**Exercise requirements**
Without the pictures, output all of the data exactly.

[Records from a data collection]
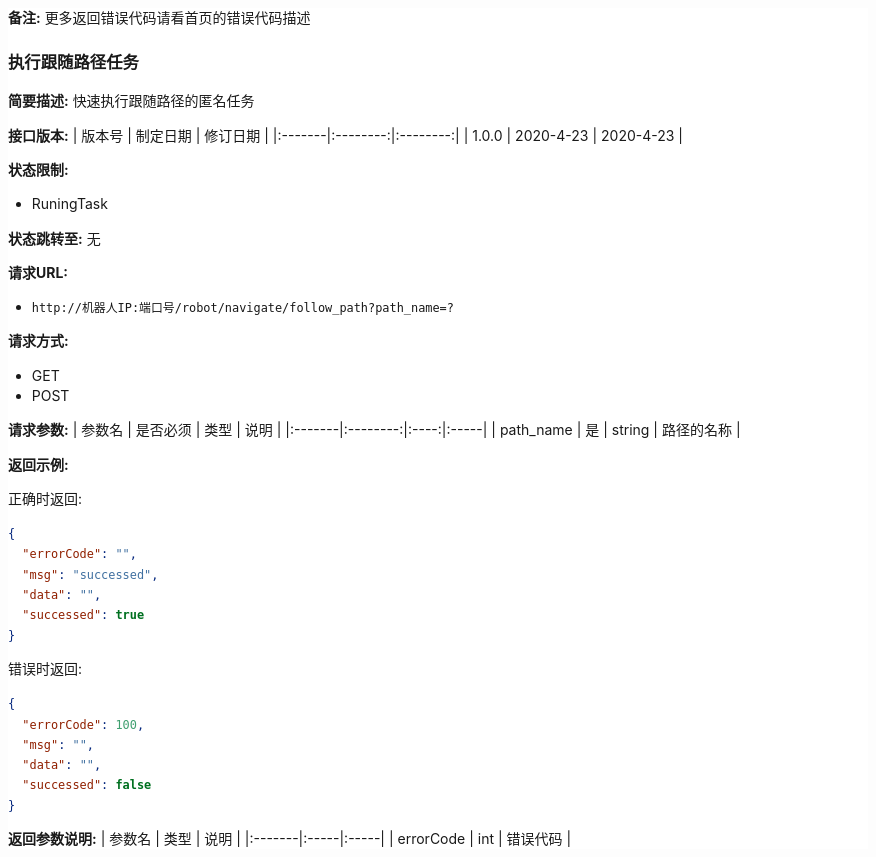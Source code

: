 **备注:**
更多返回错误代码请看首页的错误代码描述

### 执行跟随路径任务

**简要描述:**
快速执行跟随路径的匿名任务

**接口版本:**
| 版本号 | 制定日期 | 修订日期 |
|:-------|:--------:|:--------:|
| 1.0.0  | 2020-4-23 | 2020-4-23 |

**状态限制:**
- RuningTask

**状态跳转至:** 无

**请求URL:** 
- `http://机器人IP:端口号/robot/navigate/follow_path?path_name=?`

**请求方式:**
- GET 
- POST

**请求参数:**
| 参数名 | 是否必须 | 类型 | 说明 |
|:-------|:--------:|:----:|:-----|
| path_name | 是 | string | 路径的名称 |

**返回示例:**

正确时返回:
```json
{
  "errorCode": "",
  "msg": "successed",
  "data": "",
  "successed": true
}
```

错误时返回:
```json
{
  "errorCode": 100,
  "msg": "",
  "data": "",
  "successed": false
}
```

**返回参数说明:**
| 参数名 | 类型 | 说明 |
|:-------|:-----|:-----|
| errorCode | int | 错误代码 |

**Solution to the problem**
Source code

: **备注:**
更多返回错误代码请看首页的错误代码描述

### 执行跟随路径任务

**简要描述:**
快速执行跟随路径的匿名任务

**接口版本:**
| 版本号 | 制定日期 | 修订日期 |
|:-------|:--------:|:--------:|
| 1.0.0  | 2020-4-23 | 2020-4-23 |

**状态限制:**
- RuningTask

**状态跳转至:** 无

**请求URL:** 
- `http://机器人IP:端口号/robot/navigate/follow_path?path_name=?`

**请求方式:**
- GET 
- POST

**请求参数:**
| 参数名 | 是否必须 | 类型 | 说明 |
|:-------|:--------:|:----:|:-----|
| path_name | 是 | string | 路径的名称 |

**返回示例:**

正确时返回:
```json
{
  "errorCode": "",
  "msg": "successed",
  "data": "",
  "successed": true
}
```

错误时返回:
```json
{
  "errorCode": 100,
  "msg": "",
  "data": "",
  "successed": false
}
```

**返回参数说明:**
| 参数名 | 类型 | 说明 |
|:-------|:-----|:-----|
| errorCode | int | 错误代码 |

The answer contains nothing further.